Tddody also indicated that he had tried many different spiritual paths in the intervening years since he first met the founders of Heaven’s Gate. “I’ve been down many different paths . . . I’ve tried it all and nothing worked,” he explained in his Exit Video. Tddody intentionally avoided discussing the alternative approaches he tried in the time before returning to the movement, referring to that period as “time wasted . . . walking down paths that were dead ends.” This pattern repeated in the narratives of the other recent converts to Heaven’s Gate, most of whom described a life of questioning, exploration, and seeking before joining Heaven’s Gate,
but (intentionally?) omitting the description of what sort of spiritual pursuits they had tried.

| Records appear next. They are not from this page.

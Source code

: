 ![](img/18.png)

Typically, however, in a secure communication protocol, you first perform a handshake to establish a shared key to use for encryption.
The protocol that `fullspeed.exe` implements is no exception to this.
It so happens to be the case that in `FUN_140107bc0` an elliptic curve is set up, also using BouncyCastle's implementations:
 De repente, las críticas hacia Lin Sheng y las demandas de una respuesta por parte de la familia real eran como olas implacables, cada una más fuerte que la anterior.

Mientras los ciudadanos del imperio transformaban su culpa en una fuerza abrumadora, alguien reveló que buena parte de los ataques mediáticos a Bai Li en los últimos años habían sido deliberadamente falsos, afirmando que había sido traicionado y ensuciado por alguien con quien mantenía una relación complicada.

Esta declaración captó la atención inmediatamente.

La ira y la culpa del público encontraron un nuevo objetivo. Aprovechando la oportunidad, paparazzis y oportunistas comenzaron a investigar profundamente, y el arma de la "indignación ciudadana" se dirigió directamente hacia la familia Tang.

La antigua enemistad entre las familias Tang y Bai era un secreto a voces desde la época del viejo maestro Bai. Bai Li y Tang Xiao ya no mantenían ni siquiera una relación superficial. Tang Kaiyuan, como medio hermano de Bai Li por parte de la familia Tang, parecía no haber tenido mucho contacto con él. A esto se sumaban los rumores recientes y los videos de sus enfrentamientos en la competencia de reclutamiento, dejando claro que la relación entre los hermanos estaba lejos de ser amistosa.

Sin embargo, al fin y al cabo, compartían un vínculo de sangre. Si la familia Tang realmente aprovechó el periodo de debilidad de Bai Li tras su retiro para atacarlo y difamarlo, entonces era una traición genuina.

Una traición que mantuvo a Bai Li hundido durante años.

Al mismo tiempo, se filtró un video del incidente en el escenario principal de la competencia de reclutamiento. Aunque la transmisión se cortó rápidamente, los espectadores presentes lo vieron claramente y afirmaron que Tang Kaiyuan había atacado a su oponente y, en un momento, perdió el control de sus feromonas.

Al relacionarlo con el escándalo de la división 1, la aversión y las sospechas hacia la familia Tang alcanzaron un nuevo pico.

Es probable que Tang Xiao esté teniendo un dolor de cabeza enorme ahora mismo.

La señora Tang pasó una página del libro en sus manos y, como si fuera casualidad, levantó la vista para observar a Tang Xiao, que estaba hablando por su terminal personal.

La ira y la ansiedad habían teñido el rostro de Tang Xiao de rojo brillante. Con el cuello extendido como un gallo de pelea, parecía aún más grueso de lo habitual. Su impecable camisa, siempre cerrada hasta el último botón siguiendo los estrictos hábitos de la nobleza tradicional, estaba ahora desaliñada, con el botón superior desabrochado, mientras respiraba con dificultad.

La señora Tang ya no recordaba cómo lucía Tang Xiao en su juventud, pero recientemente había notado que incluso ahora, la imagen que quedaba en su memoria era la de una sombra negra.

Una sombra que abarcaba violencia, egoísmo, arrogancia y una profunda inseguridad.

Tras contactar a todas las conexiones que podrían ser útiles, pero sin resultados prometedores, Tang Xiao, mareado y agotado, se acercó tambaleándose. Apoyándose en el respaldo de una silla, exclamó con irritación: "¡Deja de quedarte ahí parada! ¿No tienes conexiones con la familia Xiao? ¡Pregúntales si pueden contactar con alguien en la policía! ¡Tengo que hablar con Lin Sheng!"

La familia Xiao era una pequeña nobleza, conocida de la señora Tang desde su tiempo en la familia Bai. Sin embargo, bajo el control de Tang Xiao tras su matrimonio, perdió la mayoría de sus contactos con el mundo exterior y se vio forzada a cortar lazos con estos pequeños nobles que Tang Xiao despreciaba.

Qstody, who takes his religious name within Heaven’s Gate from the word “quest” and the idea of being on a spiritual quest, offered nearly the same assessment as Tddody. He offered a bleak assessment of his life before joining the movement, describing a spiritual journey that had resulted in frustration rather than elucidation, and specifically critiqued the various religious options outside the movement as “[l]ike programmed puppets worshipping false myths, rituals, futile belief systems and counterfeit fantasy gods. I felt angry, alienated, hopeless, incomplete and utterly unsatisfied in this world no matter what I tried. Many times I could barely keep from going into a complete coma, trying to stay awake enough to muster a desperate constant prayer, to keep my hope and motivation alive in this space alien HELL.”34 The theme of alienation and living in an alien world emerge most forcefully, and especially ironically, since members of Heaven’s Gate sought extraterrestrial salvation. But their belief system emphasized that maleficent space aliens actually controlled human society, and hence Qstody found in Heaven’s Gate a worldview that explained his deep sense of alienation as entirely appropriate and proper. In fact, Heaven’s Gate reinforced this sense of alienation by offering to Qstody a vision of himself transcending the world and rejecting the human condition.